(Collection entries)
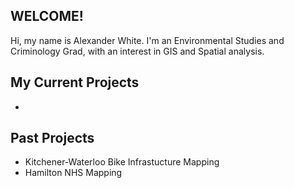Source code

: ## WELCOME!

Hi, my name is Alexander White. I'm an Environmental Studies and Criminology Grad, with an interest in GIS and Spatial analysis.

## My Current Projects
-
## Past Projects
- Kitchener-Waterloo Bike Infrastucture Mapping
- Hamilton NHS Mapping
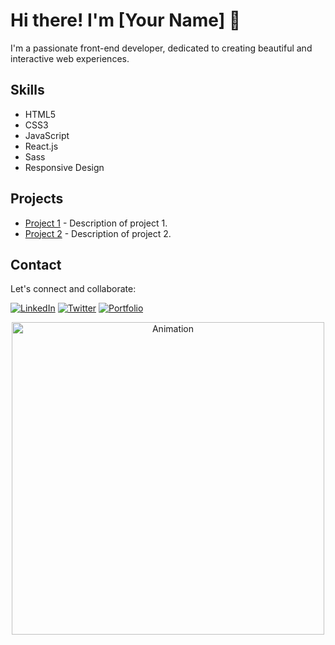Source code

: <!-- Title -->
# Hi there! I'm [Your Name] 👋

<!-- Description -->
I'm a passionate front-end developer, dedicated to creating beautiful and interactive web experiences.

<!-- Skills -->
## Skills

- HTML5
- CSS3
- JavaScript
- React.js
- Sass
- Responsive Design

<!-- Projects -->
## Projects

- [Project 1](link_to_project_1) - Description of project 1.
- [Project 2](link_to_project_2) - Description of project 2.

<!-- Contact -->
## Contact

Let's connect and collaborate:

[![LinkedIn](https://img.shields.io/badge/-LinkedIn-blue?style=flat&logo=linkedin)](link_to_your_LinkedIn_profile)
[![Twitter](https://img.shields.io/badge/-Twitter-blue?style=flat&logo=twitter)](link_to_your_Twitter_profile)
[![Portfolio](https://img.shields.io/badge/-Portfolio-green?style=flat&logo=appveyor)](link_to_your_portfolio_website)

<!-- Animation -->
<p align="center">
  <img src="link_to_animation.gif" alt="Animation" width="500px">
</p>

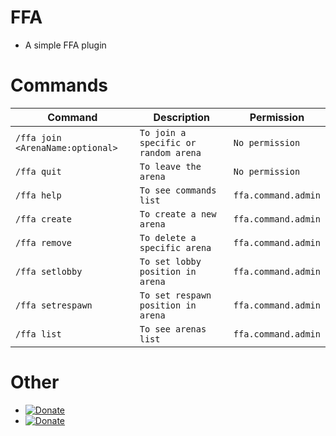 # FFA
- A simple FFA plugin


# Commands
Command | Description | Permission
--- | --- | ---
`/ffa join <ArenaName:optional>` | `To join a specific or random arena` | `No permission`
`/ffa quit` | `To leave the arena` | `No permission`
`/ffa help` | `To see commands list` | `ffa.command.admin`
`/ffa create` | `To create a new arena` | `ffa.command.admin`
`/ffa remove` | `To delete a specific arena` | `ffa.command.admin`
`/ffa setlobby` | `To set lobby position in arena` | `ffa.command.admin`
`/ffa setrespawn` | `To set respawn position in arena` | `ffa.command.admin`
`/ffa list` | `To see arenas list` | `ffa.command.admin`

# Other
- [![Donate](https://img.shields.io/youtube/views/SwzWwsrGG74?label=Tutorial&style=social)](https://www.youtube.com/watch?v=SwzWwsrGG74&ab_channel=LaithYoutuber)
- [![Donate](https://img.shields.io/badge/donate-Paypal-yellow.svg?style=flat-square)](https://paypal.me/Laith113)
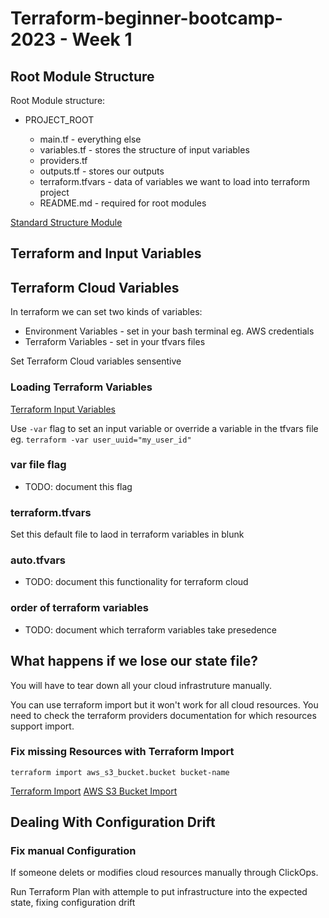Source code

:# Terraform-beginner-bootcamp-2023 - Week 1

## Root Module Structure

Root Module structure:

- PROJECT_ROOT
  
  - main.tf - everything else
  - variables.tf - stores the structure of input variables
  - providers.tf
  - outputs.tf - stores our outputs
  - terraform.tfvars - data of variables we want to load into terraform project
  - README.md - required for root modules

[Standard Structure Module](https://developer.hashicorp.com/terraform/language/modules/develop/structure)

## Terraform and Input Variables


## Terraform Cloud Variables

In terraform we can set two kinds of variables:
  - Environment Variables - set in your bash terminal eg. AWS credentials
  - Terraform Variables - set in your tfvars files

  Set Terraform Cloud variables sensentive 

  ### Loading Terraform Variables

  [Terraform Input Variables](https://developer.hashicorp.com/terraform/language/values/variables)

  Use `-var` flag to set an input variable or override a variable in the tfvars file eg. `terraform -var user_uuid="my_user_id"`

  ### var file flag

  - TODO: document this flag

  ### terraform.tfvars

  Set this default file to laod in terraform variables in blunk

  ### auto.tfvars

  - TODO: document this functionality for terraform cloud

  ### order of terraform variables

  - TODO: document which terraform variables take presedence

## What happens if we lose our state file?

You will have to tear down all your cloud infrastruture manually.

You can use terraform import but it won't work for all cloud resources. You need to check the terraform providers documentation for which resources support import.

### Fix missing Resources with Terraform Import

`terraform import aws_s3_bucket.bucket bucket-name`

[Terraform Import](https://developer.hashicorp.com/terraform/cli/import)
[AWS S3 Bucket Import](https://registry.terraform.io/providers/hashicorp/random/latest/docs/resources/string)

## Dealing With Configuration Drift

### Fix manual Configuration

If someone delets or modifies cloud resources manually through ClickOps.

Run Terraform Plan with attemple to put infrastructure into the expected state, fixing configuration drift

[WHAT YOU WILL DO] Repeat exactly the lines above, from the line that contains "set lobby position" down through the line that contains "- outputs.tf - stores our outputs". Include both of those lines and none of the pictures.

[FINAL ANSWER]
`/ffa setlobby` | `To set lobby position in arena` | `ffa.command.admin`
`/ffa setrespawn` | `To set respawn position in arena` | `ffa.command.admin`
`/ffa list` | `To see arenas list` | `ffa.command.admin`

# Other
- [![Donate](https://img.shields.io/youtube/views/SwzWwsrGG74?label=Tutorial&style=social)](https://www.youtube.com/watch?v=SwzWwsrGG74&ab_channel=LaithYoutuber)
- [![Donate](https://img.shields.io/badge/donate-Paypal-yellow.svg?style=flat-square)](https://paypal.me/Laith113)
Source code

:# Terraform-beginner-bootcamp-2023 - Week 1

## Root Module Structure

Root Module structure:

- PROJECT_ROOT
  
  - main.tf - everything else
  - variables.tf - stores the structure of input variables
  - providers.tf
  - outputs.tf - stores our outputs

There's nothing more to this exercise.